After a month of falling fuel prices in June, July saw both petrol and diesel rise again as sterling lost 3% against the dollar, data from RAC Fuel Watch reveals.
However, pump prices are still cheaper than they were at the start of June as 1.55p was added to the average price of a litre of unleaded petrol during, July it to 129.21ppl (in June petrol fell 3p a litre to 127.62p). Diesel went up less, by 0.93ppl to 131.95ppl (in June diesel reduced by 4.6ppl to 130.90ppl).
At the four big supermarkets the fuel price rise was steeper with 1.88ppl being added to petrol, taking their average price to 125.95ppl. Diesel went up 1.64ppl, making a litre cost 128.62p.
Wholesale prices rose as a result of oil experiencing a mid-month boost, hitting a high of $67.41 on 10 July but falling away to $63.97 by the close. The other oil price-defining factor – the strength of sterling – took a dip following the change of Prime Minister, with the pound dropping 3% from $1.26 at the start of July to $1.22 by the close.
RAC fuel spokesman Simon Williams said: “While there were only relatively small rises in both petrol and diesel, the situation might have been far worse if the drop in the value of the pound had combined with the higher mid-month oil prices.
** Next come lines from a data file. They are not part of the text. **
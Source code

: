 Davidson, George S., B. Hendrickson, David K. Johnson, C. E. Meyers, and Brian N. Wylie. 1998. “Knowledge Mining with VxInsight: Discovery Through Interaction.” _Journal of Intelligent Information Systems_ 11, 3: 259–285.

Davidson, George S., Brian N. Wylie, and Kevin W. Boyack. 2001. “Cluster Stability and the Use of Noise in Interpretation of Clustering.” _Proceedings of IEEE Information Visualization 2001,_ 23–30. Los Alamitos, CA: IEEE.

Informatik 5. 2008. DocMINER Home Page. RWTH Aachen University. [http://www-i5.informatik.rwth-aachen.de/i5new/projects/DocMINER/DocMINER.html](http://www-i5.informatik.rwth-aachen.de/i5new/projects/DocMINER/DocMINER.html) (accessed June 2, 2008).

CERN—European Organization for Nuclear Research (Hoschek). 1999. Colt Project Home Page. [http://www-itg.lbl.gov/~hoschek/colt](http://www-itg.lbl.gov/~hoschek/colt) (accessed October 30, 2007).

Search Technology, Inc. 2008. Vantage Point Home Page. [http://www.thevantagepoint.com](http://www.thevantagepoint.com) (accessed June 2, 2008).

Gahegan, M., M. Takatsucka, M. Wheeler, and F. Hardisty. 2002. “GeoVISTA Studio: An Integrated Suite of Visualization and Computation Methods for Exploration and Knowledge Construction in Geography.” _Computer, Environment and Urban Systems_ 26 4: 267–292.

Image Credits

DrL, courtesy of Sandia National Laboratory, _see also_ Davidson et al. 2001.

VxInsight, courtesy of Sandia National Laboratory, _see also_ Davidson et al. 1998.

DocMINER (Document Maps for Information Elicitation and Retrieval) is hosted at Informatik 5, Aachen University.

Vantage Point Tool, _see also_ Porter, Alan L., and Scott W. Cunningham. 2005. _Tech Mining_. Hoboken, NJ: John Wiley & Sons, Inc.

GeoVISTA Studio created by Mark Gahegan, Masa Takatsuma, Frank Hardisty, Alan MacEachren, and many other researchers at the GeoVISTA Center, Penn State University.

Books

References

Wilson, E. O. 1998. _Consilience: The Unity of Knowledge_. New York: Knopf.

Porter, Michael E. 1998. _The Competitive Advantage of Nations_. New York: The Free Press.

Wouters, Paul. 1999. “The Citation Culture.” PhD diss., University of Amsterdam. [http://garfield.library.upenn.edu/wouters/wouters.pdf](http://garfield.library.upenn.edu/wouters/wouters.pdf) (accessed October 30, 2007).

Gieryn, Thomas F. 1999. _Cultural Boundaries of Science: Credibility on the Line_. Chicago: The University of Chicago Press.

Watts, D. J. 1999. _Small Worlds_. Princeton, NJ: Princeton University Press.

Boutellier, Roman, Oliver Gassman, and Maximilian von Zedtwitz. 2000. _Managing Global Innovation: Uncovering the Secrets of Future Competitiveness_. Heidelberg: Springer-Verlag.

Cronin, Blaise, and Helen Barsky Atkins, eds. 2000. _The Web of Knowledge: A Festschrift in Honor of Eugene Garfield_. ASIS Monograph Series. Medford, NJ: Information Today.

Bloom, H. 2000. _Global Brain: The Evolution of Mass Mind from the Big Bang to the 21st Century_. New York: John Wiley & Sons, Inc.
And, of course this could still prove to be the case if the pound doesn’t recover in the next few weeks.
“The price of a barrel of oil has been fluctuating between $60 and $70 since the end of May as traders can’t seem to be able to get a clear understanding of what’s happening with global demand. On the one hand there is talk of an economic slowdown in China and, on the other, concerns about supply due to the tanker hijacking issues in the Strait of Hormuz through which a third of the world’s sea-borne oil supply is shipped.
“Drivers can only hope we don’t see the combination of a rising oil price and a falling pound. This could easily lead to petrol going above the 2019 high of 130.67ppl seen at the start of June and diesel exceeding the year’s high point of 135.54ppl at the end of May.”